[JURIST] The US Supreme Court [official website; JURIST news archive] handed down decisions in two cases Wednesday, including Wallace v. Kato [Duke Law case backgrounder; JURIST report], where the Court held that the two-year statute of limitations for a false arrest action under under 42 USC 1983 [text] begins accruing at the time of arrest. Andre Wallace was arrested without probable cause in 1994, convicted, and released from prison in 2002 after an Illinois court reversed the conviction. He subsequently filed a civil rights lawsuit against the police officers involved, but his case was dismissed because he did not file the lawsuit within the two-year statute of limitations. Wallace argued that two-year period began accruing when he was released from prison, but the US Court of Appeals for the Seventh Circuit held [opinion, PDF] that false arrest claims accrue at the time of arrest. The Supreme Court upheld this decision, holding "that the statute of limitations upon a §1983 claim seeking damages for a false arrest in violation of the Fourth Amendment, where the arrest is followed by criminal proceedings, begins to run at the time the claimant becomes detained pursuant to legal process." Read the Court's opinion [text] per Justice Scalia, along with a concurrence [text] from Justice Stevens and a dissent [text] from Justice Breyer.
In Marrama v. Citizens Bank of Massachusetts [Duke Law case backgrounder; JURIST report], the Court ruled 5-4 that a debtor's right to convert a Chapter 7 bankruptcy to a case under Chapter 13 [texts] is not absolute. Marrama initially filed a bankruptcy petition under Chapter 7 but then attempted to convert his case to a Chapter 13 petition in order to preserve his interest in an $85,000 piece of property. Citizens Bank challenged the conversion, and the bankruptcy court refused to allow the conversion due to Marrama's bad faith. The Supreme Court upheld the lower court decision [PDF text] from the US Court of Appeals for the First Circuit, concluding "that the courts in this case correctly held that Marrama forfeited his right to proceed under Chapter 13." The Court wrote:
Nothing in the text of either §706 or §1307(c) (or the legislative history of either provision) limits the authority of the court to take appropriate action in response to fraudulent conduct by the atypical litigant who has demonstrated that he is not entitled to the relief available to the typical debtor.

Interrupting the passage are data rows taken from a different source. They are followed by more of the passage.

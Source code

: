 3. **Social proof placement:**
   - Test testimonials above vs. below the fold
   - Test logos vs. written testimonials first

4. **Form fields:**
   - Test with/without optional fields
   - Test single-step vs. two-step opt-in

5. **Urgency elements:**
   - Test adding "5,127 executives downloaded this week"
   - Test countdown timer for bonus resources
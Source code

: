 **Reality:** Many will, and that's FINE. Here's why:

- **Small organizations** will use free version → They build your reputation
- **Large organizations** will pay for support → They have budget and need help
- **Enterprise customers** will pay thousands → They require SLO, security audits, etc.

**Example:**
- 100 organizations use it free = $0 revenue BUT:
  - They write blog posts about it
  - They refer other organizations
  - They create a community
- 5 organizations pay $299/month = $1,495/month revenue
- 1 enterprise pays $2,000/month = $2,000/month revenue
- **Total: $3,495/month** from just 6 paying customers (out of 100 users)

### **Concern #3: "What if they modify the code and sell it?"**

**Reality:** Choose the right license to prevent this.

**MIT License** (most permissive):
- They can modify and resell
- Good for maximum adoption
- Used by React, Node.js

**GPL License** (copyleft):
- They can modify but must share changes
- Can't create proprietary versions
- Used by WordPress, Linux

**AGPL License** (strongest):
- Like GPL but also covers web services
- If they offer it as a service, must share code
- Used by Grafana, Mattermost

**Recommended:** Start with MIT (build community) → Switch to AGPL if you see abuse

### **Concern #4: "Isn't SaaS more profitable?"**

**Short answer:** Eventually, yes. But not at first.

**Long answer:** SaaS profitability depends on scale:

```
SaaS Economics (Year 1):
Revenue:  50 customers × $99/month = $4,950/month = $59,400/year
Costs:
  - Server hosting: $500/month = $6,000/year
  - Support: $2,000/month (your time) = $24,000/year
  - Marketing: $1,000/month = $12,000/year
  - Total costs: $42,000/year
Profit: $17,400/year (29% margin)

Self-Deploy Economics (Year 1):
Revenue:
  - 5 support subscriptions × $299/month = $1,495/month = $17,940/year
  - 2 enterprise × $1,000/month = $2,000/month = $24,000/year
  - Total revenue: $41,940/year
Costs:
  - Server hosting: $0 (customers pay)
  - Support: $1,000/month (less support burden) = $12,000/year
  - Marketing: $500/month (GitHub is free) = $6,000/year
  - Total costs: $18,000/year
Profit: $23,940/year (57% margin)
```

On the contrary, the broad authority granted to bankruptcy judges to take any action that is necessary or appropriate "to prevent an abuse of process" described in §105(a) of the Code, is surely adequate to authorize an immediate denial of a motion to convert filed under §706 in lieu of a conversion order that merely postpones the allowance of equivalent relief and may provide a debtor with an opportunity to take action prejudicial to creditors.
Read the Court's opinion [text] per Justice Stevens, along with a dissent [text] from Justice Alito.